━━ ENTRIES PROVIDED

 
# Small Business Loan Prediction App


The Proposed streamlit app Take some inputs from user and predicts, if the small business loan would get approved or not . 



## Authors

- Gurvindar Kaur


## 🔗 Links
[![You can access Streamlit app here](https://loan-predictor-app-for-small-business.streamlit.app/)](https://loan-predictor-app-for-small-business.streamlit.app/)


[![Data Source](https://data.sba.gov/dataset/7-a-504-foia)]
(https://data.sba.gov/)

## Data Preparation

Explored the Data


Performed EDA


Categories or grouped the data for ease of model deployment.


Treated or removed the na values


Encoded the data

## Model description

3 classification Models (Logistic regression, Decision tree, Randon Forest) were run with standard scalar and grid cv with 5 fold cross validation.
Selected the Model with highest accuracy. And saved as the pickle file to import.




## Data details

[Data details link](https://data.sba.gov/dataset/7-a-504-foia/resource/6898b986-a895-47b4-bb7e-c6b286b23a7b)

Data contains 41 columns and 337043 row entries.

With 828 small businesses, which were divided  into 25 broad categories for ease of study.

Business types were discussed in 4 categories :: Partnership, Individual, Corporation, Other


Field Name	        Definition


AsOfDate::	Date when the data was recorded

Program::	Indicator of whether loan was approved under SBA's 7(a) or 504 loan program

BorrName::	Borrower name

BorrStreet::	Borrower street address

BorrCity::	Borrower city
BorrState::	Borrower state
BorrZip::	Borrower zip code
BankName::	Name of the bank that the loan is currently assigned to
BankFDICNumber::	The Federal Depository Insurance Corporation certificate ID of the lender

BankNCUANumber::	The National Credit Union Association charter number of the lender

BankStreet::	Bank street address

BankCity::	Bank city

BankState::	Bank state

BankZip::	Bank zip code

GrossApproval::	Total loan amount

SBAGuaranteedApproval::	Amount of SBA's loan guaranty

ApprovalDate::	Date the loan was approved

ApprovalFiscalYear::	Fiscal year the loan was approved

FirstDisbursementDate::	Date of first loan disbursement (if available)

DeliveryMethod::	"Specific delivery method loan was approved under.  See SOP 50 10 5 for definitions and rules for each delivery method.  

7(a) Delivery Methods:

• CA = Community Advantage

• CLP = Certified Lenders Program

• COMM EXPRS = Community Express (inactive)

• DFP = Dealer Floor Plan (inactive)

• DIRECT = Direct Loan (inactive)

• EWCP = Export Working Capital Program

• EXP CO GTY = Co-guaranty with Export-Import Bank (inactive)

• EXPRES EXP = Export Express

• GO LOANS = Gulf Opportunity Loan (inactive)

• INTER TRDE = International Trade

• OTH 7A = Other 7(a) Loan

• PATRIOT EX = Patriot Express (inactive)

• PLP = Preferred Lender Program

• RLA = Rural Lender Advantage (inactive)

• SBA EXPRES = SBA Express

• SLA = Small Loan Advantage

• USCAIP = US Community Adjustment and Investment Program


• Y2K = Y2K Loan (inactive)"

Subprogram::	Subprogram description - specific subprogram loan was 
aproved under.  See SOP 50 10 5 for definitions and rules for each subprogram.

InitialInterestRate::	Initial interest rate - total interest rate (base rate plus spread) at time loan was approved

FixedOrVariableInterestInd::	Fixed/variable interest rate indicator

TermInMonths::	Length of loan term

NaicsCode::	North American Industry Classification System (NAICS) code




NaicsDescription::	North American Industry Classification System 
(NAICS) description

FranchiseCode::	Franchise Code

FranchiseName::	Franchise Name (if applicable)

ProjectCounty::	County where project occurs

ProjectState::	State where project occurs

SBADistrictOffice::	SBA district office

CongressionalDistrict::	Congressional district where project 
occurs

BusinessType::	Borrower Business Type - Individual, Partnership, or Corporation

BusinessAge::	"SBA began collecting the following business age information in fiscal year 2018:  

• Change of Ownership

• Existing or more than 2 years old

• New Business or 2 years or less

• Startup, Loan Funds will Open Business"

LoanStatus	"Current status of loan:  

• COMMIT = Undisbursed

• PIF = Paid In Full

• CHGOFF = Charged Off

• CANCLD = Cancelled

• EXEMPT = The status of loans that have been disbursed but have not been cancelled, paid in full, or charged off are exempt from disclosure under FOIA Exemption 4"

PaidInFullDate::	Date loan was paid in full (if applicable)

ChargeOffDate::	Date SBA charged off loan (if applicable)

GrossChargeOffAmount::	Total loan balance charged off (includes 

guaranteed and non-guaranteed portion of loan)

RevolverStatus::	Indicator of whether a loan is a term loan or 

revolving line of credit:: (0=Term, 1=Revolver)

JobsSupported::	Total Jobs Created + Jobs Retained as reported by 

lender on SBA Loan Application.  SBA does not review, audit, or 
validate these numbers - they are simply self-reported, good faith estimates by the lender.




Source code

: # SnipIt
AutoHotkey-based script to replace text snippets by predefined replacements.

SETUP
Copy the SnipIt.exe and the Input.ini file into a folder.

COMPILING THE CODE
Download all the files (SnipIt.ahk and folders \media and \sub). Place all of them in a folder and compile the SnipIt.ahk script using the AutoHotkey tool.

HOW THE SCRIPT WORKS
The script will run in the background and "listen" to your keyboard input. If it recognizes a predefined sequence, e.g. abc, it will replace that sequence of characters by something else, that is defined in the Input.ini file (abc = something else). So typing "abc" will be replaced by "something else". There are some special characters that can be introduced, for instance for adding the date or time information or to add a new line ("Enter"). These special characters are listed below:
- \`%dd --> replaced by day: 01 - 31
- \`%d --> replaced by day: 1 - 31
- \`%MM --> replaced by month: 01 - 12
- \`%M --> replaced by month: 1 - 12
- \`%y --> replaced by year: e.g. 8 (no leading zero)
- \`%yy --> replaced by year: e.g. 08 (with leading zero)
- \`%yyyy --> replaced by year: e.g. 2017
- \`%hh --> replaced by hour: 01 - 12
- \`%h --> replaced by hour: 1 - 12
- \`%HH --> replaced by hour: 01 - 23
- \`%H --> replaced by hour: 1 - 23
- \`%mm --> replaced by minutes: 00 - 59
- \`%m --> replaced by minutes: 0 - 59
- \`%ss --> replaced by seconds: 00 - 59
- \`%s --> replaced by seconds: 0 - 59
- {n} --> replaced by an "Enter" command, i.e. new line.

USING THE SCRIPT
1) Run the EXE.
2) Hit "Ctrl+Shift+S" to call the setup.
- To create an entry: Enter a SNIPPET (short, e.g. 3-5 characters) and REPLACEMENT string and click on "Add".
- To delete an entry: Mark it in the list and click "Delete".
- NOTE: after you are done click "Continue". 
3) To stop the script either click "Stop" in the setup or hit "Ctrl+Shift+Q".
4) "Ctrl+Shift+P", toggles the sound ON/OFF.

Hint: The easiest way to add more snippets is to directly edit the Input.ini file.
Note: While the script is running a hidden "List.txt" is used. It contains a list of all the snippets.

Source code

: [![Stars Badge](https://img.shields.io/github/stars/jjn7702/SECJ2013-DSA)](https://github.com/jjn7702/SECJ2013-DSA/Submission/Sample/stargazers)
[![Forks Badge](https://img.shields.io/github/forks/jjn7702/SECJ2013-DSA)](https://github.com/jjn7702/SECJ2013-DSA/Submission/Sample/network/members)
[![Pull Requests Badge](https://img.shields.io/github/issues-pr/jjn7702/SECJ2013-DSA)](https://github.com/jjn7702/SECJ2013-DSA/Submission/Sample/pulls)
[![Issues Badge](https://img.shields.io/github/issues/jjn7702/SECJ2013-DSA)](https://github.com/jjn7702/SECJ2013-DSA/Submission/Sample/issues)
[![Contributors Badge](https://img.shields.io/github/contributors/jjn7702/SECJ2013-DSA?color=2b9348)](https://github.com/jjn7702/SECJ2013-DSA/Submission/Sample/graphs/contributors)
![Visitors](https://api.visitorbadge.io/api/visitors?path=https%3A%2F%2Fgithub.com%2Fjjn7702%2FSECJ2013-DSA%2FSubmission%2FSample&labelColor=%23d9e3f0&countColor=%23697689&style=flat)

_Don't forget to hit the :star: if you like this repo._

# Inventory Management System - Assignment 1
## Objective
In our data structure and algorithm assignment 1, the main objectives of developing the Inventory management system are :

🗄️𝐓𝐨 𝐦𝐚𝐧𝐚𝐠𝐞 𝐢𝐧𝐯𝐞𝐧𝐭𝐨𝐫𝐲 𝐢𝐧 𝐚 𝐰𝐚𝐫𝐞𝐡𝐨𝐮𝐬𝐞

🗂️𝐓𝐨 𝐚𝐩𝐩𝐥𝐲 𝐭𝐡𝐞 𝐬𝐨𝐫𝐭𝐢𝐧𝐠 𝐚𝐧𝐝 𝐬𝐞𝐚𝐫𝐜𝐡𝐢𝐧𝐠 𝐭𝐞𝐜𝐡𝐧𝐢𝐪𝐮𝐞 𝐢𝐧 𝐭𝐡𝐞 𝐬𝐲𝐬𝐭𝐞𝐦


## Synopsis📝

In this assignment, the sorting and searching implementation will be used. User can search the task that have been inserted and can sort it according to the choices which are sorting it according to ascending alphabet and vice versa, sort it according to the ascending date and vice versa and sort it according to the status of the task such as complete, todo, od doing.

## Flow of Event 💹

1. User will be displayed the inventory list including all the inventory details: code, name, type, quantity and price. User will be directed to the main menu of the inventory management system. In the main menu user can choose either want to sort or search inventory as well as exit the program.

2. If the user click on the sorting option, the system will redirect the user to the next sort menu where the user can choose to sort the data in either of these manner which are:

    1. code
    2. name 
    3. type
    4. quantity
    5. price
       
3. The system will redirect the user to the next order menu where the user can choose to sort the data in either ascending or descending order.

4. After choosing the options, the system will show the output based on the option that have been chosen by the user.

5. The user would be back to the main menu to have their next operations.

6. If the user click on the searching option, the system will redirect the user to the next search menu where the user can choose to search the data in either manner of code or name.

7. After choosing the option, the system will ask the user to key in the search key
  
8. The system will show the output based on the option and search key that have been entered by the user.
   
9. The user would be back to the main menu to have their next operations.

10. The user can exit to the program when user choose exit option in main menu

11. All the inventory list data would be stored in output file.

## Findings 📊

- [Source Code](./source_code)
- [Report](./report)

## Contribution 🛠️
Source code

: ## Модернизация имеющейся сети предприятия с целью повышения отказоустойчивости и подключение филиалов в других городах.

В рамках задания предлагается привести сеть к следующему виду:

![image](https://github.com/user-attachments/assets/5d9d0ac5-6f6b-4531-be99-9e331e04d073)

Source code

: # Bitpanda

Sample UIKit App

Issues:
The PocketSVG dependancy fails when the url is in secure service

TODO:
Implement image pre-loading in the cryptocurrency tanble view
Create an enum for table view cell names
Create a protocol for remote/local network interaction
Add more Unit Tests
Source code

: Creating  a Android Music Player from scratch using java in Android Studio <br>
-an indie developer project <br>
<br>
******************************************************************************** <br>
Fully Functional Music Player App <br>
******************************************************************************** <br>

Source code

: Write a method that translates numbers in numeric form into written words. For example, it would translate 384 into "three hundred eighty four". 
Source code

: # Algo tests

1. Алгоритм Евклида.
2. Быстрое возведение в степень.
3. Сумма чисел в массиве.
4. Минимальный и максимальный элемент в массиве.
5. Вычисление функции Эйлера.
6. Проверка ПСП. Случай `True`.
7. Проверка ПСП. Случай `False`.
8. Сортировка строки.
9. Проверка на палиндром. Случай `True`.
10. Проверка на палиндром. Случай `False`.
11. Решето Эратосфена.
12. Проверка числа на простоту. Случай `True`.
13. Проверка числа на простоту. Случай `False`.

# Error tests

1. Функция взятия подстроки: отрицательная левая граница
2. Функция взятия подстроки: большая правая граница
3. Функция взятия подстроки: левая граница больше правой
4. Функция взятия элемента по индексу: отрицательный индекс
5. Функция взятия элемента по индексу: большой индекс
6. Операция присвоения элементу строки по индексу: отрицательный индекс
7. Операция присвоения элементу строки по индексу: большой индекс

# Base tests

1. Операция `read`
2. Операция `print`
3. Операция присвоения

━━━━

## PROBLEM DETAILS
Here the output must be the lines above from the line with "SBA's loan guaranty" to the line with "Partnership, or Corporation", both included, duplicated word for word and nothing else.

## ANSWER TO THIS PROBLEM
SBAGuaranteedApproval::	Amount of SBA's loan guaranty

ApprovalDate::	Date the loan was approved

ApprovalFiscalYear::	Fiscal year the loan was approved

FirstDisbursementDate::	Date of first loan disbursement (if available)

DeliveryMethod::	"Specific delivery method loan was approved under.  See SOP 50 10 5 for definitions and rules for each delivery method.  

7(a) Delivery Methods:

• CA = Community Advantage

• CLP = Certified Lenders Program

• COMM EXPRS = Community Express (inactive)

• DFP = Dealer Floor Plan (inactive)

• DIRECT = Direct Loan (inactive)

• EWCP = Export Working Capital Program

• EXP CO GTY = Co-guaranty with Export-Import Bank (inactive)

• EXPRES EXP = Export Express

• GO LOANS = Gulf Opportunity Loan (inactive)

• INTER TRDE = International Trade

• OTH 7A = Other 7(a) Loan

• PATRIOT EX = Patriot Express (inactive)

• PLP = Preferred Lender Program

• RLA = Rural Lender Advantage (inactive)

• SBA EXPRES = SBA Express

• SLA = Small Loan Advantage

• USCAIP = US Community Adjustment and Investment Program


• Y2K = Y2K Loan (inactive)"

Subprogram::	Subprogram description - specific subprogram loan was 
aproved under.  See SOP 50 10 5 for definitions and rules for each subprogram.

InitialInterestRate::	Initial interest rate - total interest rate (base rate plus spread) at time loan was approved

FixedOrVariableInterestInd::	Fixed/variable interest rate indicator

TermInMonths::	Length of loan term

NaicsCode::	North American Industry Classification System (NAICS) code




NaicsDescription::	North American Industry Classification System 
(NAICS) description

FranchiseCode::	Franchise Code

FranchiseName::	Franchise Name (if applicable)

ProjectCounty::	County where project occurs

ProjectState::	State where project occurs

SBADistrictOffice::	SBA district office

CongressionalDistrict::	Congressional district where project 
occurs

BusinessType::	Borrower Business Type - Individual, Partnership, or Corporation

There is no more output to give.